明治時代に行われた上知令は寺社に対して行われた土地没収の命令です。

たむ
まずは根拠となった法令を確認してみましょう。

明治3年(1870年)12月太政官布告「社寺領現在ノ境内ヲ除クノ外上地被仰出土地ハ府藩県ニ管轄セシムルノ件」

諸国社寺由緒ノ有無ニ不拘朱印地除地等従前之通被下置候所各藩版籍奉還之末社寺ノミ土地人民私有ノ姿ニ相成不相当ノ事ニ付今般社寺領現在ノ境内ヲ除ク外一般上知被仰付追テ相当禄制相定更に蔵米ヲ以テ可下賜事

この法令が出されたのは幕府による支配体制から新政府による近代的な国家制度への移行期であり、江戸時代の制度であった「朱印地」「黒印地」は、版籍奉還によって各藩主が国家に土地と人民を返還した以上、当然に神社・寺院の土地も国家に返還すべきであるということを示した法令です。

 

天保の改革時に水野忠邦が実施しようとした江戸時代の上知令と明治時代の上知令の違い

冒頭でも述べた通り、上知令というと江戸時代に行われたものと明治時代に行われたものがあります。
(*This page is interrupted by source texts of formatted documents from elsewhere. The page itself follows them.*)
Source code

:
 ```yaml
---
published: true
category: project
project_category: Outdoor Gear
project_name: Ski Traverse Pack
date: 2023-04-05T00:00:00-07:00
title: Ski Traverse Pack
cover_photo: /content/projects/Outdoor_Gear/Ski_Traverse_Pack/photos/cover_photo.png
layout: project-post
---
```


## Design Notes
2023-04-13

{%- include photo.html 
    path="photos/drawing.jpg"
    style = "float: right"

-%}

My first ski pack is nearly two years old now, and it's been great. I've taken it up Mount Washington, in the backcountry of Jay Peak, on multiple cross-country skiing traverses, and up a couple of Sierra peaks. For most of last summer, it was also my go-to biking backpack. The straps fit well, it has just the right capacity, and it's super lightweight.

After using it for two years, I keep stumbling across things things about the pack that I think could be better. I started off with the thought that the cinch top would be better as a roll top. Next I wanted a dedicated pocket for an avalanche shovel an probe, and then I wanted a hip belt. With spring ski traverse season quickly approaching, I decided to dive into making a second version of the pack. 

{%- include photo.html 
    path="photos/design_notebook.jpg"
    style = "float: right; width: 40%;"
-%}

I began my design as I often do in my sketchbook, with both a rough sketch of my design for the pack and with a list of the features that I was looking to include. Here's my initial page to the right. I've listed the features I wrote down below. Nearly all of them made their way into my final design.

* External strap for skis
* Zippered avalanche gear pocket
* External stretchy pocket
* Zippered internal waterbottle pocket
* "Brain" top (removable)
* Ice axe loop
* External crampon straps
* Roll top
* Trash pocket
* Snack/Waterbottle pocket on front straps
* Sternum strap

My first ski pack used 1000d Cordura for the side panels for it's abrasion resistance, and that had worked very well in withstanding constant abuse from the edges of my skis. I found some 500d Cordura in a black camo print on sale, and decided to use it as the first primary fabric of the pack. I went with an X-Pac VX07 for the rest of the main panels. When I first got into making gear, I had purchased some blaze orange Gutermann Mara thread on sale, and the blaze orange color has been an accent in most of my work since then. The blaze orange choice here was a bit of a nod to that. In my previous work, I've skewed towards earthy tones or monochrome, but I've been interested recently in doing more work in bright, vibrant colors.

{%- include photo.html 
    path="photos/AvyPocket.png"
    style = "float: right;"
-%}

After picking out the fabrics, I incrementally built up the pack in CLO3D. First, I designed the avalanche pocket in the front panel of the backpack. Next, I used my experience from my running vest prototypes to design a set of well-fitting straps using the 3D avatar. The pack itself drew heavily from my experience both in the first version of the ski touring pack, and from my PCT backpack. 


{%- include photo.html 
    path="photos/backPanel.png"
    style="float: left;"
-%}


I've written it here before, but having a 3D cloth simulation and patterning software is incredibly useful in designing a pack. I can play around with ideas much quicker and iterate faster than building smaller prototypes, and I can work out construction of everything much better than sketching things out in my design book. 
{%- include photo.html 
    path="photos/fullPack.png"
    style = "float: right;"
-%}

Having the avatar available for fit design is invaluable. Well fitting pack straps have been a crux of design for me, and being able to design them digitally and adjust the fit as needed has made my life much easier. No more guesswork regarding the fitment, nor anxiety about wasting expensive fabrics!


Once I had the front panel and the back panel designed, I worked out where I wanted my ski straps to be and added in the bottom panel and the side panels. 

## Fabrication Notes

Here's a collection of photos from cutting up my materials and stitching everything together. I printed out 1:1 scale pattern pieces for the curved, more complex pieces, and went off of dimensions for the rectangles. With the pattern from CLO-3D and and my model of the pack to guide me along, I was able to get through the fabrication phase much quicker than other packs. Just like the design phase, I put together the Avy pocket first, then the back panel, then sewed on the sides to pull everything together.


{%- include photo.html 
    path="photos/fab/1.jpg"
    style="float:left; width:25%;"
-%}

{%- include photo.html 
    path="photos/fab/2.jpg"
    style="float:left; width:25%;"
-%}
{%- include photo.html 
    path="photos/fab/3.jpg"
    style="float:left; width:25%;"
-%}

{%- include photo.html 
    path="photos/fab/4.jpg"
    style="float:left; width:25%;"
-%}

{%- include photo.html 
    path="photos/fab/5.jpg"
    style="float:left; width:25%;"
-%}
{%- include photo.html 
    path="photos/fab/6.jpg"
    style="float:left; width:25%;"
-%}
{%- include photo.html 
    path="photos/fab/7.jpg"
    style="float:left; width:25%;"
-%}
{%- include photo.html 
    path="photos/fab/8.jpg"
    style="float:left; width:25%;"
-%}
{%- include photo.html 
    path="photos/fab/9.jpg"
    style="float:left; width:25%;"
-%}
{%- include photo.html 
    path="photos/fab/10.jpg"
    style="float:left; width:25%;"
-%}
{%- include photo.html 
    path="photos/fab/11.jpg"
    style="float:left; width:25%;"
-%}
学校での日本史の授業で頻出するのは前者ですので、江戸時代の上知令の方が認知度は高いのかもしれません。

江戸時代の上知令は天保の改革時に水野忠邦が発布した法令です。

当時は経済の要所である江戸及び大坂周辺は複数の大名や旗本の領地が入り組んでいました。江戸幕府は経済的な要所を押さえることで緊迫する幕府財政の立て直しを図るとともに中央集権的な政治体制を誇示するために大名や旗本の領地を取り上げ、他の土地を新たに与えることを考えました。しかしながら、由緒のある土地を取り上げられることとなる領主や、領主に対して金を貸している領民が領地替えによる踏み倒しが起こることを危惧し反対が起こり、結局のところ水野忠邦の上知令は実現しませんでした。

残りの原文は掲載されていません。